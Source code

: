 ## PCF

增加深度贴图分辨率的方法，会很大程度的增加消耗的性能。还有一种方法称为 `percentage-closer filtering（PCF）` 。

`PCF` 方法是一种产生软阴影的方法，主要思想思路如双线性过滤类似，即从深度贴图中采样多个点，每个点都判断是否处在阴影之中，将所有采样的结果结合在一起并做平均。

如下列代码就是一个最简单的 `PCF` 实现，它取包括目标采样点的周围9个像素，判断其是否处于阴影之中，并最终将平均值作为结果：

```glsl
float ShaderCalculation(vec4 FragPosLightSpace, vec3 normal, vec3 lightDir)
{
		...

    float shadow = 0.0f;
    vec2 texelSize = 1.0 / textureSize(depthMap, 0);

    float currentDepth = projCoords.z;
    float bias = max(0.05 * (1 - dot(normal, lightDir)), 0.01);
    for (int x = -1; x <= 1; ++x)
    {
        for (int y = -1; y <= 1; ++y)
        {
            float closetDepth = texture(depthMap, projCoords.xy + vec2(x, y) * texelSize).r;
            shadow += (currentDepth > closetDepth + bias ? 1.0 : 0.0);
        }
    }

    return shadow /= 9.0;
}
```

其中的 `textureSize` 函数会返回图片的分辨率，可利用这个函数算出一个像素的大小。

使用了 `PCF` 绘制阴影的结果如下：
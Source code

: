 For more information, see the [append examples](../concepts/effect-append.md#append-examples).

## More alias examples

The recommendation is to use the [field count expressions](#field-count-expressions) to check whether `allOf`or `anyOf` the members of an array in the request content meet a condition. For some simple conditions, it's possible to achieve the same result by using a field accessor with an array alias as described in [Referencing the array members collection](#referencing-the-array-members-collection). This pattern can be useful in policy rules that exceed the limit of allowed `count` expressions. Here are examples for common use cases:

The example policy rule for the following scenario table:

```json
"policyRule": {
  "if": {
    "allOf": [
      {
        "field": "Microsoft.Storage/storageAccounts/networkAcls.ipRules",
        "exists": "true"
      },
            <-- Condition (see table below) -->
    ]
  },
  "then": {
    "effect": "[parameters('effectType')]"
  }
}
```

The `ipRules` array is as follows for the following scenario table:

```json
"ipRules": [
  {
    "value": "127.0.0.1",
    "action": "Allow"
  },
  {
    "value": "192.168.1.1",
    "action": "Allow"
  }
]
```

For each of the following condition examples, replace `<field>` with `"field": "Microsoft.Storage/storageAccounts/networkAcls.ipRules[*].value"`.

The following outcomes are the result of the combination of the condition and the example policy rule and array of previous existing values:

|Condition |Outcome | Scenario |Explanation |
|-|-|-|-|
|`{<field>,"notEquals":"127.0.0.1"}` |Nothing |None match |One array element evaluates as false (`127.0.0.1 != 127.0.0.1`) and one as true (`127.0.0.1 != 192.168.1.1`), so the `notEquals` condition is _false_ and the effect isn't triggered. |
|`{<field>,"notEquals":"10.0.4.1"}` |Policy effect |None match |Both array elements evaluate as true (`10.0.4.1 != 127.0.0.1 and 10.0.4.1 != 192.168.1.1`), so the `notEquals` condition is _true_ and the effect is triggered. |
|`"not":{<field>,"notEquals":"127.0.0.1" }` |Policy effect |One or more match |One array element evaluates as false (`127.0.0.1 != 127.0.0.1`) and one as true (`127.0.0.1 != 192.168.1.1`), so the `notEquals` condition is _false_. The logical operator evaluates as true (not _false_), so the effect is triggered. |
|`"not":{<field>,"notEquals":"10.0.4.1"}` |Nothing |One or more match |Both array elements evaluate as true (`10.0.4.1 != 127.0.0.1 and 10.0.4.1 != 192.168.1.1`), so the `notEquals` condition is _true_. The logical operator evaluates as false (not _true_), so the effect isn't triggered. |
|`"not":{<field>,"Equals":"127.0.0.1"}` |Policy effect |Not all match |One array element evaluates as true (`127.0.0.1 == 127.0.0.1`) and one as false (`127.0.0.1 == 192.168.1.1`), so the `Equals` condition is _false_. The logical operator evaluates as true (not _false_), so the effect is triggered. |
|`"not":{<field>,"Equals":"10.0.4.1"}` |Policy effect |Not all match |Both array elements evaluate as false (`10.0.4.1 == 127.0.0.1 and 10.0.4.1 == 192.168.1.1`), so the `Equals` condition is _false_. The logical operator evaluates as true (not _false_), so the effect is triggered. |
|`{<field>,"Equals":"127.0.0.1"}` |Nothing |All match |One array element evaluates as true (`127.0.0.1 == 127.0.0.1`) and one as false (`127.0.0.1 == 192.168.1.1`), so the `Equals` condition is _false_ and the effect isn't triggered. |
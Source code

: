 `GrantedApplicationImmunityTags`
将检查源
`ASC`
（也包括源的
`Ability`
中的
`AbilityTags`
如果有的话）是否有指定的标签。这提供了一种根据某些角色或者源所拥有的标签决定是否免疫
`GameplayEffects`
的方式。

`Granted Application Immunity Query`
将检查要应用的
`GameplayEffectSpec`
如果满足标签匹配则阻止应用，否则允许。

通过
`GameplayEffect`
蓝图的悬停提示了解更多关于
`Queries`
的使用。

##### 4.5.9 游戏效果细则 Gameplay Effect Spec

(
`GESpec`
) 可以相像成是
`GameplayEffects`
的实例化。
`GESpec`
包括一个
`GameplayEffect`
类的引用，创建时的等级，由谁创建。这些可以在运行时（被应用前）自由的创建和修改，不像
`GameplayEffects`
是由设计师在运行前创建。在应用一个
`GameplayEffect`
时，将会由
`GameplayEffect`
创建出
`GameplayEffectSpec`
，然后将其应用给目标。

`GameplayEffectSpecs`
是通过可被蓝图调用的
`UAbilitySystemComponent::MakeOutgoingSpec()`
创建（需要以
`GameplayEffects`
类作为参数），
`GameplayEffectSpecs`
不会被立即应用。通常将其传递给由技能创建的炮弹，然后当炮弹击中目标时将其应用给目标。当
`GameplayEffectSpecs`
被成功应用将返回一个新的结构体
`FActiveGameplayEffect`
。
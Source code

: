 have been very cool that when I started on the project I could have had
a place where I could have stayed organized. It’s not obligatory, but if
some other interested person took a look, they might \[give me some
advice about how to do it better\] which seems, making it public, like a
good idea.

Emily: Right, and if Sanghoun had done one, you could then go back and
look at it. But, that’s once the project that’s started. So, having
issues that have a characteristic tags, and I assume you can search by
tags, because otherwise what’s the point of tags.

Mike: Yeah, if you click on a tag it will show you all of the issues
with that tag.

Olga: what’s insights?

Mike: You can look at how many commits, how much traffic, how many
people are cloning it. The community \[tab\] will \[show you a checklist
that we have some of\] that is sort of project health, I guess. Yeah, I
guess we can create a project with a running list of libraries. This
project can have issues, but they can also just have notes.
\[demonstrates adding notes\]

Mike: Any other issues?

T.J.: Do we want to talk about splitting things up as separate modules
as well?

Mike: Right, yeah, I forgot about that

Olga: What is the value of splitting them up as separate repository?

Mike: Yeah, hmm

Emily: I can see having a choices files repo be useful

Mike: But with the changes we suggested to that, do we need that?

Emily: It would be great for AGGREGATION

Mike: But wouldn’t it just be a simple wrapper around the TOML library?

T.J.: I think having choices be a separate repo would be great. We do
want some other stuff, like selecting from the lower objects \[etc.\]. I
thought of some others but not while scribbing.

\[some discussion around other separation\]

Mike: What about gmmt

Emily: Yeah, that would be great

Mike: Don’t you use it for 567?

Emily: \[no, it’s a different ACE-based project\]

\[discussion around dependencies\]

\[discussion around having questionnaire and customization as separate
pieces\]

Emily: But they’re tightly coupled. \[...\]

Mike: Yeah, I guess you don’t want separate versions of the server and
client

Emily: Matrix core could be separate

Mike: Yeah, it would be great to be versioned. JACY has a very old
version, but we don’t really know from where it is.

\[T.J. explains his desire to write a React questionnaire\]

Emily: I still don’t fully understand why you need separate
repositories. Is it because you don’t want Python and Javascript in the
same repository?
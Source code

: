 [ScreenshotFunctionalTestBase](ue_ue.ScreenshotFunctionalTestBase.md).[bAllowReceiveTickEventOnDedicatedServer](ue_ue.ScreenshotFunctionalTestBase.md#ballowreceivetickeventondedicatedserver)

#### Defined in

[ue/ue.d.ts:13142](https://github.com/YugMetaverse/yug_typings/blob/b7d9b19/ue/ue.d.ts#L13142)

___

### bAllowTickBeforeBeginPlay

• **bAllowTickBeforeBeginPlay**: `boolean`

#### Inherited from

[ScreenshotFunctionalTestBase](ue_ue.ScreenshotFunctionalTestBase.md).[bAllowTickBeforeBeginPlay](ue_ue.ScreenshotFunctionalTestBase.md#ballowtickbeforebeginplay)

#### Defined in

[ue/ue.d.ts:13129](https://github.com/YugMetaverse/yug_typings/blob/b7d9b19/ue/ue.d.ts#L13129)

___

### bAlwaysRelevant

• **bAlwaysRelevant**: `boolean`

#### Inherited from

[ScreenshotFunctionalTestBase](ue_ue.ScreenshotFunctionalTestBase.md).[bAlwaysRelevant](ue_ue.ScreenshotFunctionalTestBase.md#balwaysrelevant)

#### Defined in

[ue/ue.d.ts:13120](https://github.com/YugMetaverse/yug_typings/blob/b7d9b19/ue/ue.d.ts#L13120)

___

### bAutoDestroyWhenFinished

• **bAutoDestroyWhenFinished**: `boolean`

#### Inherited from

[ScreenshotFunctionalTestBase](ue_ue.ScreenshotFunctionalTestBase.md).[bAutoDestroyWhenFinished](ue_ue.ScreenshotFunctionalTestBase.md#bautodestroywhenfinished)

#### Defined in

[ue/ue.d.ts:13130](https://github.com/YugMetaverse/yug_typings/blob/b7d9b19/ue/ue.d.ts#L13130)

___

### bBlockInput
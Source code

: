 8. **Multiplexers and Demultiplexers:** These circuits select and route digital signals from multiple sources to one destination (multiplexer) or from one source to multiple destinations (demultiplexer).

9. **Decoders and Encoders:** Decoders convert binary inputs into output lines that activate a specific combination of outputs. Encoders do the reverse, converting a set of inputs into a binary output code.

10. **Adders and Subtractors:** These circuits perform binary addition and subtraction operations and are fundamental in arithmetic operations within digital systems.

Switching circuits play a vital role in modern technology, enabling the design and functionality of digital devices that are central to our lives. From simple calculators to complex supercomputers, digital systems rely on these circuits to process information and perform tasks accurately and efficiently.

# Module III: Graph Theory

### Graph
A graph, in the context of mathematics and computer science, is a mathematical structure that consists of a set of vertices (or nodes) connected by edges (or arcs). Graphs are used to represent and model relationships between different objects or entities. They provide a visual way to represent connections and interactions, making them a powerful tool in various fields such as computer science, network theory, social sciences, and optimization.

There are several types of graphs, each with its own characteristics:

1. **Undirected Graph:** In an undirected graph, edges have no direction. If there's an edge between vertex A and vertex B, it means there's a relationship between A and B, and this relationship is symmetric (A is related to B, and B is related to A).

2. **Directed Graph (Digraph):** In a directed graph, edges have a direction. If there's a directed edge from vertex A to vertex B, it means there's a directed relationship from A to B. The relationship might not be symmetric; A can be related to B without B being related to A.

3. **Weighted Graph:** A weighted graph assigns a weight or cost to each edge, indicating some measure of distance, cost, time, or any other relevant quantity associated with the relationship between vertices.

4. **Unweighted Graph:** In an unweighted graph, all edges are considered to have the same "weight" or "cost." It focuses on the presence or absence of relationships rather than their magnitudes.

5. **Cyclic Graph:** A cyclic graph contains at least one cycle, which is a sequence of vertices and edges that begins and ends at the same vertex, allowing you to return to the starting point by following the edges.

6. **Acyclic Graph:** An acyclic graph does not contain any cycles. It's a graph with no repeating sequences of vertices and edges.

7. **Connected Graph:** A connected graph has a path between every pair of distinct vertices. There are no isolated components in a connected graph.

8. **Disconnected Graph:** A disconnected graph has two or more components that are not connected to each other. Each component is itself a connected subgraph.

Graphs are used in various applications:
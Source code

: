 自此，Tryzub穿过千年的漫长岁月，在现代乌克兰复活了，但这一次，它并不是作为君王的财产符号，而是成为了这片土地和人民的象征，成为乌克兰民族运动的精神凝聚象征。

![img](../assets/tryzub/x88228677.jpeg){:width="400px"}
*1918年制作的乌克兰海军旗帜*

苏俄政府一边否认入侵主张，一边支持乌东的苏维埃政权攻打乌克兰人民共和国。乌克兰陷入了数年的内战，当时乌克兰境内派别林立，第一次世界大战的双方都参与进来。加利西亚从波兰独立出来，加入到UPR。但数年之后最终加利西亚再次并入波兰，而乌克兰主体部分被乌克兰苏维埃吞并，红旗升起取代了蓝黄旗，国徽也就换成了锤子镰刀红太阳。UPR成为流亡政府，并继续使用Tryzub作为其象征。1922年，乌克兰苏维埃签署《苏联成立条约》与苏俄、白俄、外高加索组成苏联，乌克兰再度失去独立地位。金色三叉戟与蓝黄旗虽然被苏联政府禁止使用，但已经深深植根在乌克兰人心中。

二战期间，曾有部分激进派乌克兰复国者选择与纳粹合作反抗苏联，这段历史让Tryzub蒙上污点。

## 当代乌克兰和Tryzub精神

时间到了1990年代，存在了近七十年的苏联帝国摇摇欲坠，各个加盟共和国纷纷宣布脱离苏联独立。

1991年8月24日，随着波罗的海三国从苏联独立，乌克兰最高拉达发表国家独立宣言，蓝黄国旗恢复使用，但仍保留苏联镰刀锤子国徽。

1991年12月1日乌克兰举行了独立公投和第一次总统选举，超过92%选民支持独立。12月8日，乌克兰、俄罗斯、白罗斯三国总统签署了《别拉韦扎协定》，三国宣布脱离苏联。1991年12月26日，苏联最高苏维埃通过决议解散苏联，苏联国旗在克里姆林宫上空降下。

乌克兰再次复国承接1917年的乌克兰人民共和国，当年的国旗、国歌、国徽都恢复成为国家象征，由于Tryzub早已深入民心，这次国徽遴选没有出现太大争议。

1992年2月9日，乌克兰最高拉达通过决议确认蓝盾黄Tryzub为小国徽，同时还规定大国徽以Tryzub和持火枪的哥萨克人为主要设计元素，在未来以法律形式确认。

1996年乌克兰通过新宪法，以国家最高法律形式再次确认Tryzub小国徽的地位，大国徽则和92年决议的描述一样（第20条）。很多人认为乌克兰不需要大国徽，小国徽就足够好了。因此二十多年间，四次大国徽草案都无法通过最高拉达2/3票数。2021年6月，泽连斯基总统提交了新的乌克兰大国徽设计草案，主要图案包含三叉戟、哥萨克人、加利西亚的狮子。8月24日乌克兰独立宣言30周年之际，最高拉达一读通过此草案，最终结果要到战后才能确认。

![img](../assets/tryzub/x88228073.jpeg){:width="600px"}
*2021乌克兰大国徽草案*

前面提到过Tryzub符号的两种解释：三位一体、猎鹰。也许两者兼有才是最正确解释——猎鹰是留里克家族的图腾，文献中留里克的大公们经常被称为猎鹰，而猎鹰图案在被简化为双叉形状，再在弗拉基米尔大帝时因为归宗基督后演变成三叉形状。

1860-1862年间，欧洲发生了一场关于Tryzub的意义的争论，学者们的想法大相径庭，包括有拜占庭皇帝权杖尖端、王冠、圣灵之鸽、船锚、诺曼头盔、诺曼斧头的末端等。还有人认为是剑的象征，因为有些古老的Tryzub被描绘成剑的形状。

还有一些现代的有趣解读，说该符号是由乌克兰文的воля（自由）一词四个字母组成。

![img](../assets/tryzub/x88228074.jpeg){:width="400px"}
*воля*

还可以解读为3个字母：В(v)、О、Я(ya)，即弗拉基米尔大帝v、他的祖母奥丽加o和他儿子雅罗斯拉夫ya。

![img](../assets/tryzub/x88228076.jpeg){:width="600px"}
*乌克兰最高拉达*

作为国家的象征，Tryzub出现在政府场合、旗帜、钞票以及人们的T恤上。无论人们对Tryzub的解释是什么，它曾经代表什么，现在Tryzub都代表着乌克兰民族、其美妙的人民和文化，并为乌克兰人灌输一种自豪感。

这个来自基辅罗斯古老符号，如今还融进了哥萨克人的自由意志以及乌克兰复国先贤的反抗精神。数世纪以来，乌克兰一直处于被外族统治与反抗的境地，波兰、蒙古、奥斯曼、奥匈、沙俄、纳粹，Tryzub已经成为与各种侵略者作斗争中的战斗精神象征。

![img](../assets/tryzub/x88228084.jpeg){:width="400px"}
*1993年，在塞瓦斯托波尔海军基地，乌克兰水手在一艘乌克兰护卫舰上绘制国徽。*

DIRECTIONS FOR THIS TASK
Of the lines above, extract only those from the line with "advice about how" to the line with "tags, because otherwise", both included, exactly as written.

EXPECTED ANSWER
advice about how to do it better\] which seems, making it public, like a
good idea.

Emily: Right, and if Sanghoun had done one, you could then go back and
look at it. But, that’s once the project that’s started. So, having
issues that have a characteristic tags, and I assume you can search by
tags, because otherwise what’s the point of tags.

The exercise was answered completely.